Task item:
Could you return all of the records exactly, minus their images?

Excerpted data:
= Beginning of Section =
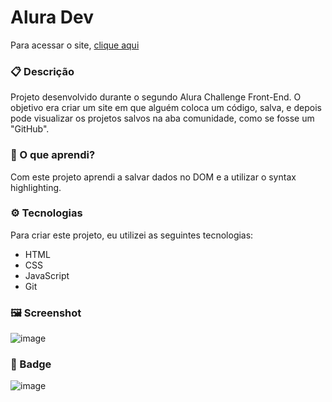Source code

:# Alura Dev

Para acessar o site, <a href="https://henriquecontini.github.io/AluraDev/">clique aqui</a>

### 📋 Descrição
Projeto desenvolvido durante o segundo Alura Challenge Front-End. O objetivo era criar um site em que alguém coloca um código, salva, e depois pode visualizar os projetos salvos na aba comunidade, como se fosse um "GitHub".

### 📘 O que aprendi?
Com este projeto aprendi a salvar dados no DOM e a utilizar o syntax highlighting.

### ⚙️ Tecnologias
Para criar este projeto, eu utilizei as seguintes tecnologias:
- HTML
- CSS
- JavaScript
- Git

### 🖼️ Screenshot
![image](https://user-images.githubusercontent.com/81761545/172214016-81fe3001-ee06-4396-98b6-da446be61eb4.png)

### 🏅 Badge
![image](https://user-images.githubusercontent.com/79534537/123152597-242cb200-d43b-11eb-9909-057f727b776b.png)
= End of Section =
Your solution:
Source code

:# Alura Dev

Para acessar o site, <a href="https://henriquecontini.github.io/AluraDev/">clique aqui</a>

### 📋 Descrição
Projeto desenvolvido durante o segundo Alura Challenge Front-End. O objetivo era criar um site em que alguém coloca um código, salva, e depois pode visualizar os projetos salvos na aba comunidade, como se fosse um "GitHub".

### 📘 O que aprendi?
Com este projeto aprendi a salvar dados no DOM e a utilizar o syntax highlighting.

### ⚙️ Tecnologias
Para criar este projeto, eu utilizei as seguintes tecnologias:
- HTML
- CSS
- JavaScript
- Git

### 🖼️ Screenshot
![image](https://user-images.githubusercontent.com/81761545/172214016-81fe3001-ee06-4396-98b6-da446be61eb4.png)

### 🏅 Badge
![image](https://user-images.githubusercontent.com/79534537/123152597-242cb200-d43b-11eb-9909-057f727b776b.png)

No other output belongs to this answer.